When copying the listing below, skip every picture and repeat exactly the lines from the first one through the line that contains "monsters and invaders.".

DATASET EXCERPTS Block Start

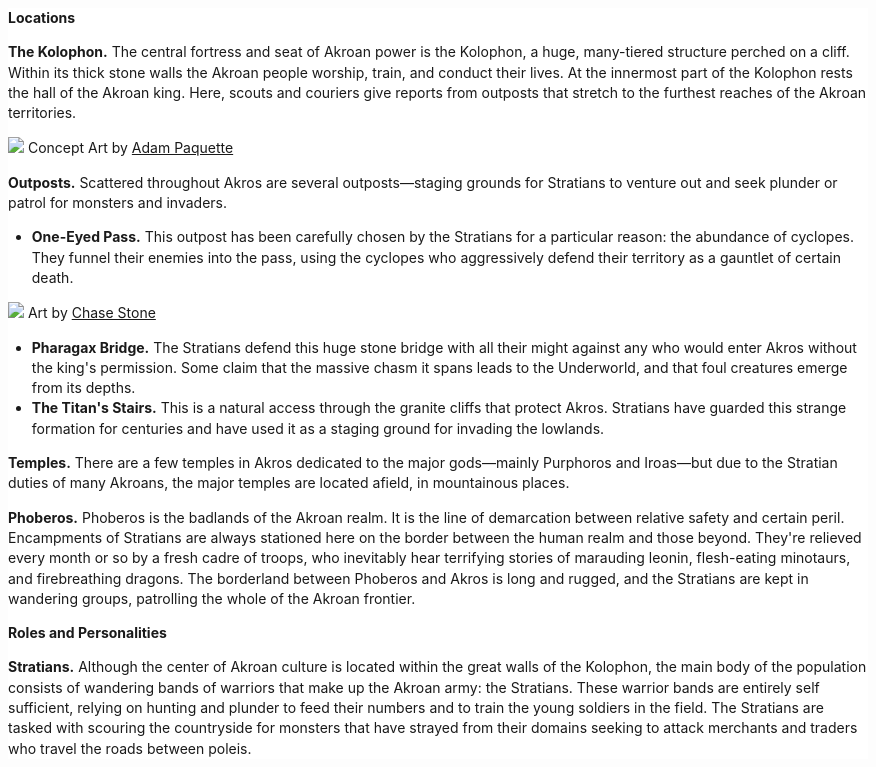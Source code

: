 
**Locations**


**The Kolophon.** The central fortress and seat of Akroan power is the Kolophon, a huge, many-tiered structure perched on a cliff. Within its thick stone walls the Akroan people worship, train, and conduct their lives. At the innermost part of the Kolophon rests the hall of the Akroan king. Here, scouts and couriers give reports from outposts that stretch to the furthest reaches of the Akroan territories.


![](https://media.wizards.com/images/magic/daily/features/feat262c_3atl74dtit.jpg)
Concept Art by [Adam Paquette](http://gatherer.wizards.com/pages/search/default.aspx?output=spoiler&method=visual&action=advanced&artist=[%22adam%20paquette%22])


**Outposts.** Scattered throughout Akros are several outposts—staging grounds for Stratians to venture out and seek plunder or patrol for monsters and invaders.


* **One-Eyed Pass.** This outpost has been carefully chosen by the Stratians for a particular reason: the abundance of cyclopes. They funnel their enemies into the pass, using the cyclopes who aggressively defend their territory as a gauntlet of certain death.

![](https://media.wizards.com/images/magic/daily/features/feat262c_hqj37fju0v.jpg)
Art by [Chase Stone](http://gatherer.wizards.com/pages/search/default.aspx?output=spoiler&method=visual&action=advanced&artist=[%22chase%20stone%22])


* **Pharagax Bridge.** The Stratians defend this huge stone bridge with all their might against any who would enter Akros without the king's permission. Some claim that the massive chasm it spans leads to the Underworld, and that foul creatures emerge from its depths.
* **The Titan's Stairs.** This is a natural access through the granite cliffs that protect Akros. Stratians have guarded this strange formation for centuries and have used it as a staging ground for invading the lowlands.

**Temples.** There are a few temples in Akros dedicated to the major gods—mainly Purphoros and Iroas—but due to the Stratian duties of many Akroans, the major temples are located afield, in mountainous places.


**Phoberos.** Phoberos is the badlands of the Akroan realm. It is the line of demarcation between relative safety and certain peril. Encampments of Stratians are always stationed here on the border between the human realm and those beyond. They're relieved every month or so by a fresh cadre of troops, who inevitably hear terrifying stories of marauding leonin, flesh-eating minotaurs, and firebreathing dragons. The borderland between Phoberos and Akros is long and rugged, and the Stratians are kept in wandering groups, patrolling the whole of the Akroan frontier.


**Roles and Personalities**


**Stratians.** Although the center of Akroan culture is located within the great walls of the Kolophon, the main body of the population consists of wandering bands of warriors that make up the Akroan army: the Stratians. These warrior bands are entirely self sufficient, relying on hunting and plunder to feed their numbers and to train the young soldiers in the field. The Stratians are tasked with scouring the countryside for monsters that have strayed from their domains seeking to attack merchants and traders who travel the roads between poleis.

DATASET EXCERPTS Block End

SOLUTION TO THE EXERCISE ▸
Source code

: 
**Locations**


**The Kolophon.** The central fortress and seat of Akroan power is the Kolophon, a huge, many-tiered structure perched on a cliff. Within its thick stone walls the Akroan people worship, train, and conduct their lives. At the innermost part of the Kolophon rests the hall of the Akroan king. Here, scouts and couriers give reports from outposts that stretch to the furthest reaches of the Akroan territories.


![](https://media.wizards.com/images/magic/daily/features/feat262c_3atl74dtit.jpg)
Concept Art by [Adam Paquette](http://gatherer.wizards.com/pages/search/default.aspx?output=spoiler&method=visual&action=advanced&artist=[%22adam%20paquette%22])


**Outposts.** Scattered throughout Akros are several outposts—staging grounds for Stratians to venture out and seek plunder or patrol for monsters and invaders.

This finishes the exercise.